La destrucción de los Budas milenarios en Irak en 2015 por parte de los yihadistas del ISIS ha dejado mucha tristeza en el mundo. También asistimos consternados a los daños del teatro romano en Palmira (Siria), obra de la misma gente. Igualmente, la quema de miles de libros en Mosul es otra herida para la humanidad.
Cuando vemos que en Siria, en Irak, u otro país lejano ocurren estos actos de destrucción, pensamos neciamente que los yihadistas son de otras culturas, otras religiones, otras lenguas, otro color de piel. ¡Cuidado! Nada de lo humano nos es ajeno, como decía Terencio. O cuando veas las barbas (nunca mejor dicho) de tu vecino quemar, pon las tuyas en remojo.
Ayer, en Roma, se desató un desastre en una manifestación de taxistas a propósito de un decreto que los desfavorece. En poco tiempo, además de los taxistas y los líderes populistas de rigor, estaban en el sitio también los yihadistas (italianos, europeos, blancos, católicos, etc.) que van siempre a pescar en río revuelto. Hubo petardos, gritos, puños y hasta bombas que terminaron por destruir un vitral del 1733.
He oído innumerables veces a ciudadanos comunes europeos vanagloriarse de su “herencia cultural y artística” en comparación con lo que consideran la “inopia cultural” de nosotros, los del continente americano. Y no dejo de pensar en lo irracional de ese engreimiento. Ninguna herencia es mérito propio. Está en la propia definición de la palabra. Heredar es recibir algo que no nos pertenecía. No es un mérito en sí mismo. La herencia puede dilapidarse, regalarse, venderse, despreciarse. También puede cuidarse y acrecentarse. Sólo así la harías propia.

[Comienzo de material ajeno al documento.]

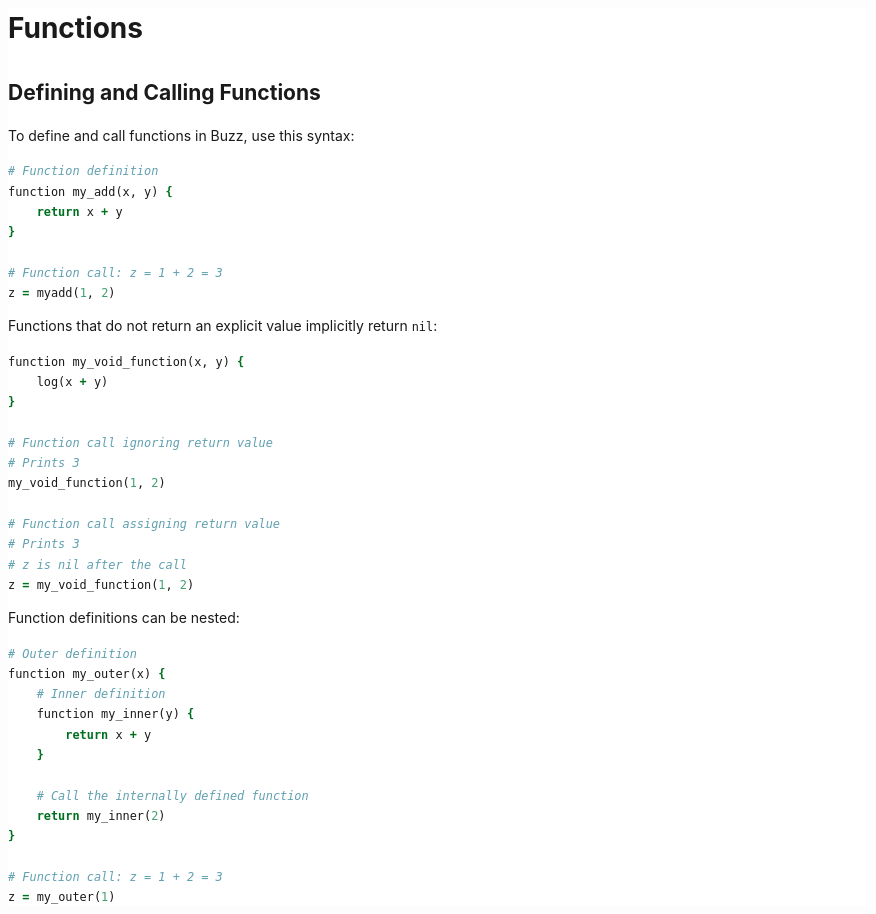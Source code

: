 <a name="functions"></a>

# Functions

<a name="fundef"></a>

## Defining and Calling Functions
To define and call functions in Buzz, use this syntax:
```ruby
# Function definition
function my_add(x, y) {
    return x + y
}

# Function call: z = 1 + 2 = 3
z = myadd(1, 2)
```

Functions that do not return an explicit value implicitly return `nil`:
```ruby
function my_void_function(x, y) {
    log(x + y)
}

# Function call ignoring return value
# Prints 3
my_void_function(1, 2)

# Function call assigning return value
# Prints 3
# z is nil after the call
z = my_void_function(1, 2)
```

Function definitions can be nested:
```ruby
# Outer definition
function my_outer(x) {
    # Inner definition
    function my_inner(y) {
        return x + y
    }
    
    # Call the internally defined function
    return my_inner(2)
}

# Function call: z = 1 + 2 = 3
z = my_outer(1)
```

<a name="funpoint"></a>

No creo que a los trogloditas que destruyeron este vitral de 1773 les importe “una minchia” (“un coño”, en venezolano) el arte, que han heredado por azar.
Todos llevamos un yihadista en algún rincón oscuro de la mente. Hay que reprimirlo. Desconfiemos de los políticos que tratan de sacártelo de adentro. En beneficio propio, obviamente.